Team Clinton is offering excuses and misdirection, hoping the press tires of the controversies and that Donald Trump creates more of his own. But the unconvincing explanations being offered create more problems than they solve, raise more questions than they answer, and bring Mrs. Clinton’s credibility to a nearly total collapse.

First are the denials that anything is amiss. On Aug. 21, CNN’s Dana Bash asked Mrs. Clinton’s campaign manager, Robby Mook, if giving special treatment to Clinton Foundation donors was “the kind of back-scratching that has Americans just turned off.” Mr. Mook demurred: “There was no quid pro quo or anything like that.” But there was.

Questioned the same day by CBS’s John Dickerson about the private email account, Mr. Mook claimed that “Secretary Clinton wasn’t the first person to do this.” But she was. No other secretary of state had a private server, refused to use the department’s secure system, and then destroyed thousands of emails.

Mr. Mook also suggested on CBS that the rules governing such things were “very murky.” But they weren’t. The rules were clear: No State Department official should use personal email for official business, let alone set up a private server.

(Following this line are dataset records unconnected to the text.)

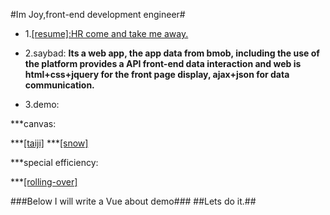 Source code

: #Im Joy,front-end development engineer#

* 1.<a href="http://zyl274939543.github.io/myblog/resume/resume.html" title="my resume">[resume]:HR come and take me away.</a>

* 2.saybad:
**Its a web app, the app data from bmob, including the use of the platform provides a API front-end data interaction and web is html+css+jquery for the front page display, ajax+json for data communication.**
* 3.demo:

***canvas:

***<a href="http://zyl274939543.github.io/myblog/demo/taiji_canvas.html" title="canvas_demo">[taiji]</a>
***<a href="http://zyl274939543.github.io/myblog/demo/snow_canvas.html" title="canvas_demo">[snow]</a>

***special efficiency:

***<a href="http://zyl274939543.github.io/myblog/demo/businessCard.html" title="demo">[rolling-over]</a>

###Below I will write a Vue about demo###
##Lets do it.##
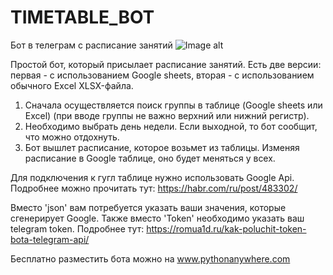 # TIMETABLE_BOT
Бот в телеграм с расписание занятий
![Image alt](https://github.com/BUR1358/kigm23bot/blob/main/kigm23bot_pic.png)

Простой бот, который присылает расписание занятий.
Есть две версии: первая - с использованием Google sheets, вторая - с использованием обычного Excel XLSX-файла.

1) Сначала осуществляется поиск группы в таблице (Google sheets или Excel) (при вводе группы не важно верхний или нижний регистр).
2) Необходимо выбрать день недели. Если выходной, то бот сообщит, что можно отдохнуть.
3) Бот вышлет расписание, которое возьмет из таблицы. Изменяя расписание в Google таблице, оно будет меняться у всех.



Для подключения к гугл таблице нужно использовать Google Api. Подробнее можно прочитать тут: https://habr.com/ru/post/483302/

Вместо 'json' вам потребуется указать ваши значения, которые сгенерирует Google. 
Также вместо 'Token' необходимо указать ваш telegram token. Подробнее тут: https://romua1d.ru/kak-poluchit-token-bota-telegram-api/

Бесплатно разместить бота можно на www.pythonanywhere.com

Mr. Mook’s comment goes to Mrs. Clinton’s intent. If she had felt that the rules were murky, she should have asked the State Department’s Office of the Legal Adviser to clarify, but apparently she didn’t. However, if her goal was to avoid disclosing her emails, then the last people she would have asked to weigh in would be the department’s impartial lawyers.

This is important now that the FBI plans to release the summary of its interrogation of Mrs. Clinton. Americans may soon find out whether she sought legal advice—and from whom—before carrying out her email scheme.

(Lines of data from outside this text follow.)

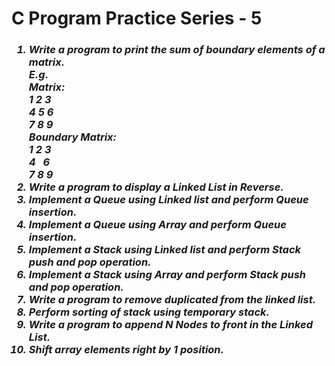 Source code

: <h1> C Program Practice Series - 5 </h1>
<h3><i>
<ol>
<li> Write a program to print the sum of boundary elements of a matrix.<br>
E.g.<br>
Matrix:<br>
1 2 3<br>
4 5 6<br>
7 8 9<br>
Boundary Matrix: <br>
 1 2 3<br>
 4 &nbsp;&nbsp;6<br>
 7 8 9
</li>
<li> Write a program to display a Linked List in Reverse. </li> 
<li> Implement a Queue using Linked list and perform Queue insertion. </li> 
<li> Implement a Queue using Array and perform Queue insertion. </li>
<li> Implement a Stack using Linked list and perform Stack push and pop operation. </li>
<li> Implement a Stack using Array and perform Stack push and pop operation. </li>
<li> Write a program to remove duplicated from the linked list. </li>
<li> Perform sorting of stack using temporary stack. </li>
<li> Write a program to append N Nodes to front in the Linked List.</li>
 <li> Shift array elements right by 1 position.</li>
</ol></i></h3>
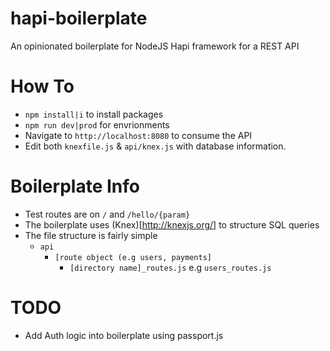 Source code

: # hapi-boilerplate
An opinionated boilerplate for NodeJS Hapi framework for a REST API

# How To

* `npm install|i` to install packages
* `npm run dev|prod` for envrionments
* Navigate to `http://localhost:8080` to consume the API
* Edit both `knexfile.js` & `api/knex.js` with database information.

# Boilerplate Info

* Test routes are on `/` and `/hello/{param}`
* The boilerplate uses (Knex)[http://knexjs.org/] to structure SQL queries
* The file structure is fairly simple
    * `api`
        * `[route object (e.g users, payments]`
            * `[directory name]_routes.js` e.g `users_routes.js`

# TODO

* Add Auth logic into boilerplate using passport.js
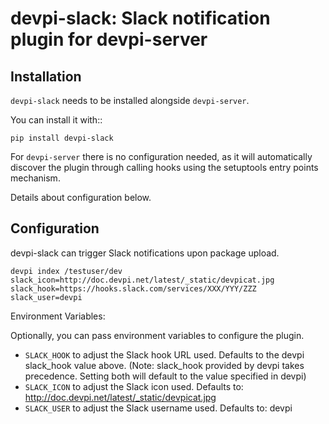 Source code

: devpi-slack: Slack notification plugin for devpi-server
=======================================================

Installation
------------

``devpi-slack`` needs to be installed alongside ``devpi-server``.

You can install it with::

    pip install devpi-slack

For ``devpi-server`` there is no configuration needed, as it will automatically discover the plugin through calling hooks using the setuptools entry points mechanism.

Details about configuration below.

Configuration
-------------

devpi-slack can trigger Slack notifications upon package upload.

    devpi index /testuser/dev slack_icon=http://doc.devpi.net/latest/_static/devpicat.jpg slack_hook=https://hooks.slack.com/services/XXX/YYY/ZZZ slack_user=devpi

Environment Variables:

Optionally, you can pass environment variables to configure the plugin.

- ``SLACK_HOOK`` to adjust the Slack hook URL used. Defaults to the devpi slack_hook value above. (Note: slack_hook provided by devpi takes precedence. Setting both will default to the value specified in devpi)
- ``SLACK_ICON`` to adjust the Slack icon used. Defaults to: <http://doc.devpi.net/latest/_static/devpicat.jpg>
- ``SLACK_USER`` to adjust the Slack username used. Defaults to: devpi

On CNN, Mr. Mook dismissed the continuing controversy as “another example of a right-wing group just trying to keep this, the questions coming and keep this issue alive.” But distinctly not-conservative outlets in the mainstream press have provided extensive coverage.

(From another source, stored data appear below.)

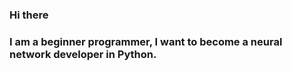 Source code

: ### Hi there
### I am a beginner programmer, I want to become a neural network developer in Python.
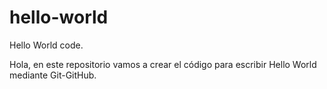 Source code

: # hello-world

Hello World code.

Hola, en este repositorio vamos a crear el código para escribir Hello World mediante Git-GitHub.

For instance, the AP reported last week that of the 154 nongovernmental persons who had meetings or phone calls scheduled with Secretary Clinton in the first half of her tenure, at least 85 were Clinton Foundation donors. Clintonistas complained that the AP’s report ignored her meetings with government officials. But that she met with plenty of diplomats and bureaucrats is irrelevant; that most of her meetings with people outside of government involved donors to her family foundation is prima facie evidence of special treatment.

Team Clinton also suggested that the ends justify the means. Mr. Mook told CBS that “the Clinton Foundation does incredible charitable work.” Longtime Clinton factotum James Carville argued on MSNBC that the foundation saves lives, denouncing attacks on it in religious terms: “Somebody is going to hell over this.”

It is a desperate argument to keep a slush fund running. Other charities—say, the Bill & Melinda Gates Foundation—could easily assume the Clinton Foundation’s humanitarian activities and do them better, without the stench of corruption.

Mr. Mook made his most ludicrous claim by telling CBS that on ethics rules Mrs. Clinton and the foundation “have actually gone above and beyond.” But they haven’t.